Remote voting is used in many countries, both old and new democracies, around the world, to broaden participation. Remote voting may take place in person somewhere other than an assigned polling station or at another time, or votes may be sent by post or cast by an appointed proxy. When the requirements to qualify as a remote voter are minimal, remote voting can make up a significant proportion of the total vote. In Finland, it has been as high as 37 per cent of all votes cast, and in the 2003 legislative elections in the Marshall Islands it was 58 per cent. In Sweden, where it is commonly about 30 per cent, voters can also change their pre-cast vote if they subsequently travel to their allocated polling station on election day. However, its use may have implications for electoral system design, with issues of election integrity being salient.

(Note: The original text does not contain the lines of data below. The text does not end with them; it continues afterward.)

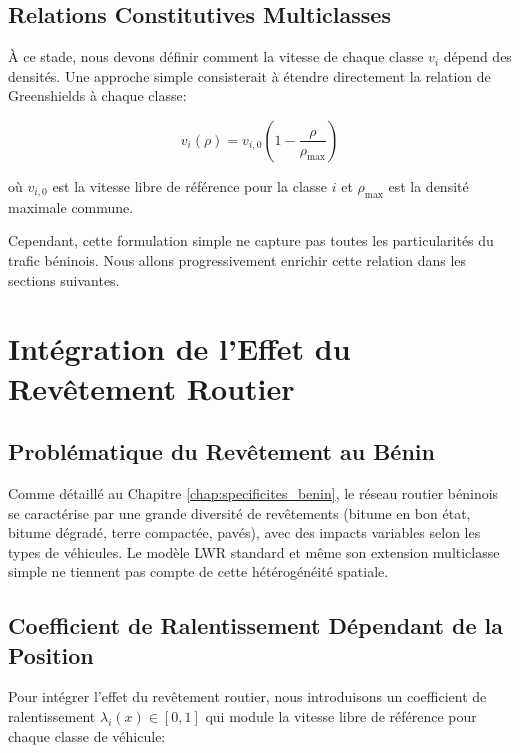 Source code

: \subsection{Relations Constitutives Multiclasses}
\label{subsec:relations_constitutives}

À ce stade, nous devons définir comment la vitesse de chaque classe $v_i$ dépend des densités. Une approche simple consisterait à étendre directement la relation de Greenshields à chaque classe:

\begin{equation}
v_i(\rho) = v_{i,0}\left(1 - \frac{\rho}{\rho_{\max}}\right)
\label{eq:vitesse_multiclasse_simple}
\end{equation}

où $v_{i,0}$ est la vitesse libre de référence pour la classe $i$ et $\rho_{\max}$ est la densité maximale commune.

Cependant, cette formulation simple ne capture pas toutes les particularités du trafic béninois. Nous allons progressivement enrichir cette relation dans les sections suivantes.

\section{Intégration de l'Effet du Revêtement Routier}
\label{sec:effet_revetement}

\subsection{Problématique du Revêtement au Bénin}
\label{subsec:problematique_revetement}

Comme détaillé au Chapitre \ref{chap:specificites_benin}, le réseau routier béninois se caractérise par une grande diversité de revêtements (bitume en bon état, bitume dégradé, terre compactée, pavés), avec des impacts variables selon les types de véhicules. Le modèle LWR standard et même son extension multiclasse simple ne tiennent pas compte de cette hétérogénéité spatiale.

\subsection{Coefficient de Ralentissement Dépendant de la Position}
\label{subsec:coefficient_ralentissement}

Pour intégrer l'effet du revêtement routier, nous introduisons un coefficient de ralentissement $\lambda_i(x) \in [0,1]$ qui module la vitesse libre de référence pour chaque classe de véhicule:

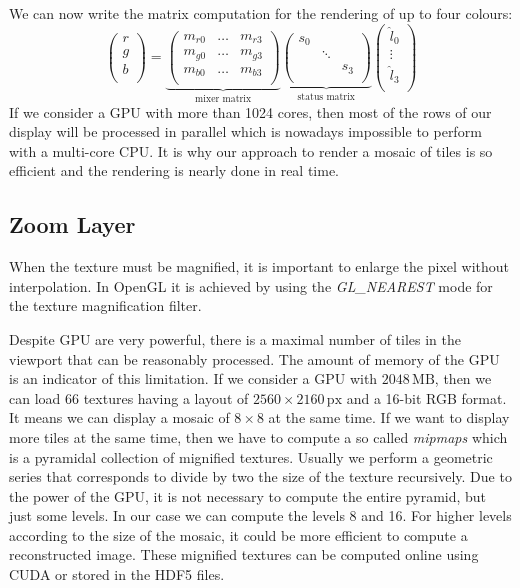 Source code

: \documentclass[letterpaper,compsoc,twoside]{IEEEtran}
\begin{document}
We can now write the matrix computation for the rendering of up to four colours:\begin{equation}
\label{texture fragment shader}
\left(\begin{array}{c}
r \\
g \\
b \\
\end{array}\right)
=
\underbrace{
\left(\begin{array}{ccc}
m_{r0} & \ldots & m_{r3} \\
m_{g0} & \ldots & m_{g3} \\
m_{b0} & \ldots & m_{b3} \\
\end{array}\right)
}_\text{mixer matrix}
\underbrace{
\left(\begin{array}{ccc}
s_0 & & \\
& \ddots & \\
& & s_3 \\
\end{array}\right)
}_\text{status matrix}
\left(\begin{array}{c}
\hat{l}_0 \\
\vdots \\
\hat{l}_3 \\
\end{array}\right)
\end{equation}If we consider a GPU with more than 1024 cores, then most of the rows of our display will be
processed in parallel which is nowadays impossible to perform with a multi-core CPU. It is why our
approach to render a mosaic of tiles is so efficient and the rendering is nearly done in real time.

\subsection{Zoom Layer\label{zoom-layer}}


When the texture must be magnified, it is important to enlarge the pixel without interpolation. In
OpenGL it is achieved by using the \emph{GL\_NEAREST} mode for the texture magnification filter.

Despite GPU are very powerful, there is a maximal number of tiles in the viewport that can be
reasonably processed. The amount of memory of the GPU is an indicator of this limitation. If we
consider a GPU with $2048\,\text{MB}$, then we can load 66 textures having a layout of $2560
\times 2160\,\text{px}$ and a 16-bit RGB format. It means we can display a mosaic of $8 \times
8$ at the same time. If we want to display more tiles at the same time, then we have to compute a so
called \emph{mipmaps} which is a pyramidal collection of mignified textures. Usually we perform a
geometric series that corresponds to divide by two the size of the texture recursively. Due to the
power of the GPU, it is not necessary to compute the entire pyramid, but just some levels. In our
case we can compute the levels 8 and 16. For higher levels according to the size of the mosaic, it
could be more efficient to compute a reconstructed image. These mignified textures can be computed
online using CUDA or stored in the HDF5 files.
\end{document}

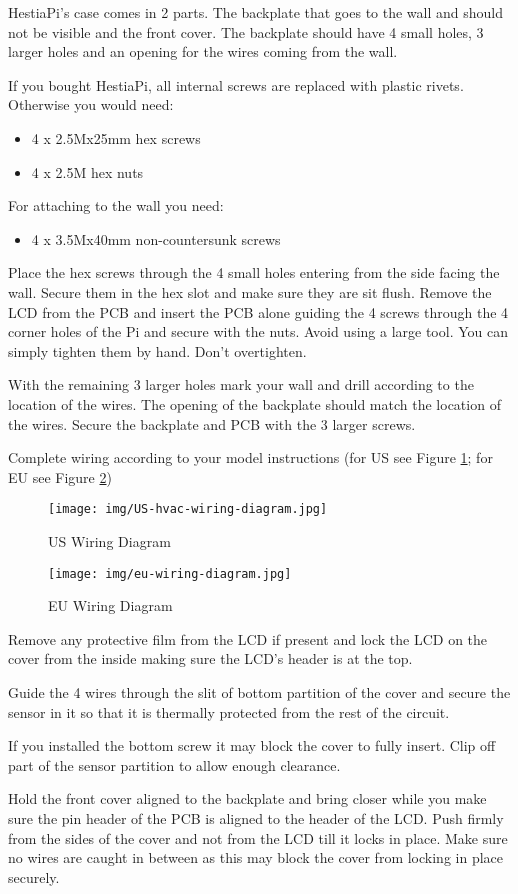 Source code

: HestiaPi's case comes in 2 parts. The backplate that goes to the wall and
should not be visible and the front cover. The backplate should have 4 small
holes, 3 larger holes and an opening for the wires coming from the wall.

If you bought HestiaPi, all internal screws are replaced with plastic rivets.
Otherwise you would need:

\begin{itemize}
\item 4 x 2.5Mx25mm hex screws
\item 4 x 2.5M hex nuts
\end{itemize}

For attaching to the wall you need:
\begin{itemize}
\item 4 x 3.5Mx40mm non-countersunk screws
\end{itemize}

Place the hex screws through the 4 small holes entering from the side facing
the wall. Secure them in the hex slot and make sure they are sit flush. Remove
the LCD from the PCB and insert the PCB alone guiding the 4 screws through the
4 corner holes of the Pi and secure with the nuts. Avoid using a large tool.
You can simply tighten them by hand. Don't overtighten.

With the remaining 3 larger holes mark your wall and drill according to the
location of the wires. The opening of the backplate should match the location
of the wires. Secure the backplate and PCB with the 3 larger screws.

Complete wiring according to your model instructions (for US see Figure
\ref{fig:us}; for EU see Figure \ref{fig:eu})

\begin{figure}
  \texttt{[image: img/US-hvac-wiring-diagram.jpg]}
  \caption{US Wiring Diagram}
  \label{fig:us}
\end{figure}

\begin{figure}
  \texttt{[image: img/eu-wiring-diagram.jpg]}
  \caption{EU Wiring Diagram}
  \label{fig:eu}
\end{figure}

Remove any protective film from the LCD if present and lock the LCD on the
cover from the inside making sure the LCD's header is at the top.

Guide the 4 wires through the slit of bottom partition of the cover and secure
the sensor in it so that it is thermally protected from the rest of the
circuit.

If you installed the bottom screw it may block the cover to fully insert. Clip
off part of the sensor partition to allow enough clearance.

Hold the front cover aligned to the backplate and bring closer while you make
sure the pin header of the PCB is aligned to the header of the LCD. Push firmly
from the sides of the cover and not from the LCD till it locks in place. Make
sure no wires are caught in between as this may block the cover from locking in
place securely.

Remote voting is easiest to administer under a nationwide List PR system with only one list per party, and most complicated under a system using single-member districts, which would require placing ballots from many constituencies in many different locations. Particularly if out-of-country voting is to be implemented, the practicalities of getting the right ballot paper to each elector need to be considered carefully. Requiring a country’s embassies to issue ballot papers may not sit easily with a system with a significant number of electoral districts, because of the logistic challenge of ensuring that each embassy receives the right selection of ballot papers and gives the right ballot paper to each elector. If ballot papers are to be despatched by post, there will be an impact on the election timetable in that the ballots will have to be readied farther in advance of election day.
Once cast, out-of-country votes can be included in the absentee voter’s home district (as in New Zealand); counted within single (or multiple) out-of-country districts (as in Croatia); attached to one or more particular districts (as in Indonesia); or merely added to the national vote totals when seats are allocated under a nationally based List PR system (as in The Netherlands).